▶ **Working data**:
[Start of section]

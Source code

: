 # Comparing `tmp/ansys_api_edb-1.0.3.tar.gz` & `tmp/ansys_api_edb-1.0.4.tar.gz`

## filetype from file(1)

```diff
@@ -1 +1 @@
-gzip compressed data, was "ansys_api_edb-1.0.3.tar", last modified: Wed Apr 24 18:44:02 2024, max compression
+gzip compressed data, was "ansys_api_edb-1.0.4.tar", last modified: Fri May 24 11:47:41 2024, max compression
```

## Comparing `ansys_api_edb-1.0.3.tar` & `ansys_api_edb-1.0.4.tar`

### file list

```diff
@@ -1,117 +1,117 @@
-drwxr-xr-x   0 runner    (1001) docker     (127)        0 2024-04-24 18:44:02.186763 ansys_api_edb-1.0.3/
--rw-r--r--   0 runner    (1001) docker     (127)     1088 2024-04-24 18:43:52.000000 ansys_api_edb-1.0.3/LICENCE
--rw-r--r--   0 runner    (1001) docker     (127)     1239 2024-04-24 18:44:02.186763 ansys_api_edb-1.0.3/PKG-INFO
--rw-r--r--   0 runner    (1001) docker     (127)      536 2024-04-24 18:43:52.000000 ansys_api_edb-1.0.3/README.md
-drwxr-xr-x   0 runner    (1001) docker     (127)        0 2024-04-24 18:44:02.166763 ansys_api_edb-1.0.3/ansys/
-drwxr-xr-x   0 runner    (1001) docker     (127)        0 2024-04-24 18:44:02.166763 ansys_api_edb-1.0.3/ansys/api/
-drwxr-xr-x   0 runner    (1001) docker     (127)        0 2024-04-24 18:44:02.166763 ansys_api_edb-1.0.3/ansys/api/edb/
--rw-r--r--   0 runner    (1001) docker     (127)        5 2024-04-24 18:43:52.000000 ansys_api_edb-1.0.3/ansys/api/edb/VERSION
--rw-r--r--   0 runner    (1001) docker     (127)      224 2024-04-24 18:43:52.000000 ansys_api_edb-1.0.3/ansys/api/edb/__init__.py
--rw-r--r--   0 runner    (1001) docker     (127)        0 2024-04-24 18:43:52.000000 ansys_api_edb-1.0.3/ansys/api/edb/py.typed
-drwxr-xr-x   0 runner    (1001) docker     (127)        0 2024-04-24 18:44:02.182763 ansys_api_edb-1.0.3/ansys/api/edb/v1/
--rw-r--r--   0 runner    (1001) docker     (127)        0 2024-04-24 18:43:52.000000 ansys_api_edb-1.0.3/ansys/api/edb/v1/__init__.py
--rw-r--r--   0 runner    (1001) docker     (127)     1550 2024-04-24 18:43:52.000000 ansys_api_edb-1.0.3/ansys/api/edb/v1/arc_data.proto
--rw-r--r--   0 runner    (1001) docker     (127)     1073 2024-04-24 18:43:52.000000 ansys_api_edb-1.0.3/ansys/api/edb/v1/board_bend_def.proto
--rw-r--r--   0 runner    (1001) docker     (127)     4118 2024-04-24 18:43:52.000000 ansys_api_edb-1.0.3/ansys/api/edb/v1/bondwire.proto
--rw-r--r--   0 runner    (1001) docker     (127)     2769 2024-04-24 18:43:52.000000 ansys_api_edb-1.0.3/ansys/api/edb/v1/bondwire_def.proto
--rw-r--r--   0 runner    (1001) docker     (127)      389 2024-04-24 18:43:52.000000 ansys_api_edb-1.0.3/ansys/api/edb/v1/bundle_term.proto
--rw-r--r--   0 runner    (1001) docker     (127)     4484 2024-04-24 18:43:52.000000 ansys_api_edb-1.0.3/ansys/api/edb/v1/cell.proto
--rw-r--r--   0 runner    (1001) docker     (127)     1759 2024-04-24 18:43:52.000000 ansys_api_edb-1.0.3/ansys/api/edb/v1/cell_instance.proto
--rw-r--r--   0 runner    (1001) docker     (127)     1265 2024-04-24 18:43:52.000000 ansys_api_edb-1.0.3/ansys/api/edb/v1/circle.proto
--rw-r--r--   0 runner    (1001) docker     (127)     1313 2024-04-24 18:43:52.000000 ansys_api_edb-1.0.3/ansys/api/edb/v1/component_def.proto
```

[End of section]

Every word of every entry must be returned as it appears.

Source code

: # Comparing `tmp/ansys_api_edb-1.0.3.tar.gz` & `tmp/ansys_api_edb-1.0.4.tar.gz`

## filetype from file(1)

```diff
@@ -1 +1 @@
-gzip compressed data, was "ansys_api_edb-1.0.3.tar", last modified: Wed Apr 24 18:44:02 2024, max compression
+gzip compressed data, was "ansys_api_edb-1.0.4.tar", last modified: Fri May 24 11:47:41 2024, max compression
```

## Comparing `ansys_api_edb-1.0.3.tar` & `ansys_api_edb-1.0.4.tar`

### file list

```diff
@@ -1,117 +1,117 @@
-drwxr-xr-x   0 runner    (1001) docker     (127)        0 2024-04-24 18:44:02.186763 ansys_api_edb-1.0.3/
--rw-r--r--   0 runner    (1001) docker     (127)     1088 2024-04-24 18:43:52.000000 ansys_api_edb-1.0.3/LICENCE
--rw-r--r--   0 runner    (1001) docker     (127)     1239 2024-04-24 18:44:02.186763 ansys_api_edb-1.0.3/PKG-INFO
--rw-r--r--   0 runner    (1001) docker     (127)      536 2024-04-24 18:43:52.000000 ansys_api_edb-1.0.3/README.md
-drwxr-xr-x   0 runner    (1001) docker     (127)        0 2024-04-24 18:44:02.166763 ansys_api_edb-1.0.3/ansys/
-drwxr-xr-x   0 runner    (1001) docker     (127)        0 2024-04-24 18:44:02.166763 ansys_api_edb-1.0.3/ansys/api/
-drwxr-xr-x   0 runner    (1001) docker     (127)        0 2024-04-24 18:44:02.166763 ansys_api_edb-1.0.3/ansys/api/edb/
--rw-r--r--   0 runner    (1001) docker     (127)        5 2024-04-24 18:43:52.000000 ansys_api_edb-1.0.3/ansys/api/edb/VERSION
--rw-r--r--   0 runner    (1001) docker     (127)      224 2024-04-24 18:43:52.000000 ansys_api_edb-1.0.3/ansys/api/edb/__init__.py
--rw-r--r--   0 runner    (1001) docker     (127)        0 2024-04-24 18:43:52.000000 ansys_api_edb-1.0.3/ansys/api/edb/py.typed
-drwxr-xr-x   0 runner    (1001) docker     (127)        0 2024-04-24 18:44:02.182763 ansys_api_edb-1.0.3/ansys/api/edb/v1/
--rw-r--r--   0 runner    (1001) docker     (127)        0 2024-04-24 18:43:52.000000 ansys_api_edb-1.0.3/ansys/api/edb/v1/__init__.py
--rw-r--r--   0 runner    (1001) docker     (127)     1550 2024-04-24 18:43:52.000000 ansys_api_edb-1.0.3/ansys/api/edb/v1/arc_data.proto
--rw-r--r--   0 runner    (1001) docker     (127)     1073 2024-04-24 18:43:52.000000 ansys_api_edb-1.0.3/ansys/api/edb/v1/board_bend_def.proto
--rw-r--r--   0 runner    (1001) docker     (127)     4118 2024-04-24 18:43:52.000000 ansys_api_edb-1.0.3/ansys/api/edb/v1/bondwire.proto
--rw-r--r--   0 runner    (1001) docker     (127)     2769 2024-04-24 18:43:52.000000 ansys_api_edb-1.0.3/ansys/api/edb/v1/bondwire_def.proto
--rw-r--r--   0 runner    (1001) docker     (127)      389 2024-04-24 18:43:52.000000 ansys_api_edb-1.0.3/ansys/api/edb/v1/bundle_term.proto
--rw-r--r--   0 runner    (1001) docker     (127)     4484 2024-04-24 18:43:52.000000 ansys_api_edb-1.0.3/ansys/api/edb/v1/cell.proto
--rw-r--r--   0 runner    (1001) docker     (127)     1759 2024-04-24 18:43:52.000000 ansys_api_edb-1.0.3/ansys/api/edb/v1/cell_instance.proto
--rw-r--r--   0 runner    (1001) docker     (127)     1265 2024-04-24 18:43:52.000000 ansys_api_edb-1.0.3/ansys/api/edb/v1/circle.proto
--rw-r--r--   0 runner    (1001) docker     (127)     1313 2024-04-24 18:43:52.000000 ansys_api_edb-1.0.3/ansys/api/edb/v1/component_def.proto
```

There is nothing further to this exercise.